TASK INSTRUCTIONS: Every record, from the first to the last, is to be printed again exactly.

SOURCE MATERIAL:
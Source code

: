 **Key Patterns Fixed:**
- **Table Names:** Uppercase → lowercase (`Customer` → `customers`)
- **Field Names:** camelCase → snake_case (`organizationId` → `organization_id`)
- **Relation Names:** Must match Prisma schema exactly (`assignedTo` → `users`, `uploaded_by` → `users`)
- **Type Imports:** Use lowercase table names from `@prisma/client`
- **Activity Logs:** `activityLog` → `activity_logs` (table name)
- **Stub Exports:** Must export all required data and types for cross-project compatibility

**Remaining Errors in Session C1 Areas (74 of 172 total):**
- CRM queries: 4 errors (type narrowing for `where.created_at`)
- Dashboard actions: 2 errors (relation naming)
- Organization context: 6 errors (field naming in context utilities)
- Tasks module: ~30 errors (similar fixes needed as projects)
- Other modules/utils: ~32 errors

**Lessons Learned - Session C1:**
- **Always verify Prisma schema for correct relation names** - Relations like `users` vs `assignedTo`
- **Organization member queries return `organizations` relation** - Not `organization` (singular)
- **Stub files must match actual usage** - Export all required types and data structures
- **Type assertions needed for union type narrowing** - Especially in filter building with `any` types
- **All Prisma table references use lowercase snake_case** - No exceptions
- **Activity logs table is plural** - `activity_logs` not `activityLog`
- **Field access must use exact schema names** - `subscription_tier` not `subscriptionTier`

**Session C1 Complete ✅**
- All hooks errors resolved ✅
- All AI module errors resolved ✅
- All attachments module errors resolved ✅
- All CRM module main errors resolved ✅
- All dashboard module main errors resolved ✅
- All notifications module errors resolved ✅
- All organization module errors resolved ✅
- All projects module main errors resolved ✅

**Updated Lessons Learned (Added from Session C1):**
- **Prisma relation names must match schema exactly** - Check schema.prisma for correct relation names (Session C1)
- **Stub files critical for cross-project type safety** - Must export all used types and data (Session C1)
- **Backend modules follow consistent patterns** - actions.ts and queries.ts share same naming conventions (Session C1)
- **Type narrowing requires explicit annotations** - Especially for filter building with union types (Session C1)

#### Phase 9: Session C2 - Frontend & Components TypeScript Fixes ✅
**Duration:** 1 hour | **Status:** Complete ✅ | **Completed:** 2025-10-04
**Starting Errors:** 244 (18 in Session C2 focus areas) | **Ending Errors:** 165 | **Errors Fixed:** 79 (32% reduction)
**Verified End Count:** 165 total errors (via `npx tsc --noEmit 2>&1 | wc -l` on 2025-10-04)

RESPONSE AREA:
Source code

: **Key Patterns Fixed:**
- **Table Names:** Uppercase → lowercase (`Customer` → `customers`)
- **Field Names:** camelCase → snake_case (`organizationId` → `organization_id`)
- **Relation Names:** Must match Prisma schema exactly (`assignedTo` → `users`, `uploaded_by` → `users`)
- **Type Imports:** Use lowercase table names from `@prisma/client`
- **Activity Logs:** `activityLog` → `activity_logs` (table name)
- **Stub Exports:** Must export all required data and types for cross-project compatibility

**Remaining Errors in Session C1 Areas (74 of 172 total):**
- CRM queries: 4 errors (type narrowing for `where.created_at`)
- Dashboard actions: 2 errors (relation naming)
- Organization context: 6 errors (field naming in context utilities)
- Tasks module: ~30 errors (similar fixes needed as projects)
- Other modules/utils: ~32 errors

**Lessons Learned - Session C1:**
- **Always verify Prisma schema for correct relation names** - Relations like `users` vs `assignedTo`
- **Organization member queries return `organizations` relation** - Not `organization` (singular)
- **Stub files must match actual usage** - Export all required types and data structures
- **Type assertions needed for union type narrowing** - Especially in filter building with `any` types
- **All Prisma table references use lowercase snake_case** - No exceptions
- **Activity logs table is plural** - `activity_logs` not `activityLog`
- **Field access must use exact schema names** - `subscription_tier` not `subscriptionTier`

**Session C1 Complete ✅**
- All hooks errors resolved ✅
- All AI module errors resolved ✅
- All attachments module errors resolved ✅
- All CRM module main errors resolved ✅
- All dashboard module main errors resolved ✅
- All notifications module errors resolved ✅
- All organization module errors resolved ✅
- All projects module main errors resolved ✅

**Updated Lessons Learned (Added from Session C1):**
- **Prisma relation names must match schema exactly** - Check schema.prisma for correct relation names (Session C1)
- **Stub files critical for cross-project type safety** - Must export all used types and data (Session C1)
- **Backend modules follow consistent patterns** - actions.ts and queries.ts share same naming conventions (Session C1)
- **Type narrowing requires explicit annotations** - Especially for filter building with union types (Session C1)

#### Phase 9: Session C2 - Frontend & Components TypeScript Fixes ✅
**Duration:** 1 hour | **Status:** Complete ✅ | **Completed:** 2025-10-04
**Starting Errors:** 244 (18 in Session C2 focus areas) | **Ending Errors:** 165 | **Errors Fixed:** 79 (32% reduction)
**Verified End Count:** 165 total errors (via `npx tsc --noEmit 2>&1 | wc -l` on 2025-10-04)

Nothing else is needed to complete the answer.